Alexander Alexandrovich Avtsin (; born March 19, 1991) is a Russian professional ice hockey right wing who is currently playing for HC 21 Prešov in Slovak Extraliga.

Playing career
Avtsin was drafted by the Montreal Canadiens in the fourth round of the 2009 entry draft, 109th overall while within the HC Dynamo Moscow organization in the Kontinental Hockey League. He was also drafted 43rd overall in the Canadian Hockey League draft by the Quebec Remparts, but opted to remain in Russia.

On July 2, 2010, Avtsin came to a mutual agreement with HC Dynamo Moscow to leave the team. He plans on going to Montreal for training camp and if he does not make the team is willing to play for the Canadiens' farm team, the Hamilton Bulldogs.
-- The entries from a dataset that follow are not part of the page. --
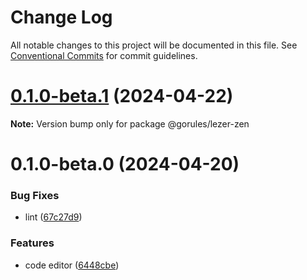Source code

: # Change Log

All notable changes to this project will be documented in this file.
See [Conventional Commits](https://conventionalcommits.org) for commit guidelines.

# [0.1.0-beta.1](https://github.com/lezer-parser/json/compare/@gorules/lezer-zen@0.1.0-beta.0...@gorules/lezer-zen@0.1.0-beta.1) (2024-04-22)

**Note:** Version bump only for package @gorules/lezer-zen

# 0.1.0-beta.0 (2024-04-20)

### Bug Fixes

- lint ([67c27d9](https://github.com/lezer-parser/json/commit/67c27d90e097597105df09db290640b8cf34f763))

### Features

- code editor ([6448cbe](https://github.com/lezer-parser/json/commit/6448cbeaabe4cd3c7258bf40244972efe507a4ee))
On July 15, 2010, Avtsin agreed to terms on a three-years entry-level contract with the Montreal Canadiens. In the 2012–13 season, his third year with Canadiens affiliate the Bulldogs, after just 15 games Avtsin agreed to mutually terminate the remainder of his contract and on May 3, 2013 after clearing waivers was released as a free agent.

On July 11, 2013, Avtsin agreed to a contract to return to the KHL with Lokomotiv Yaroslavl.

After two seasons with Traktor Chelyabinsk, Avtsin left as a free agent and signed a one-year contract for the 2021–22 season to continue in the KHL with Spartak Moscow on 19 June 2021. In a checking line role, Avtsin made 36 regular season appearances with Spartak, posting 1 goal and 4 points.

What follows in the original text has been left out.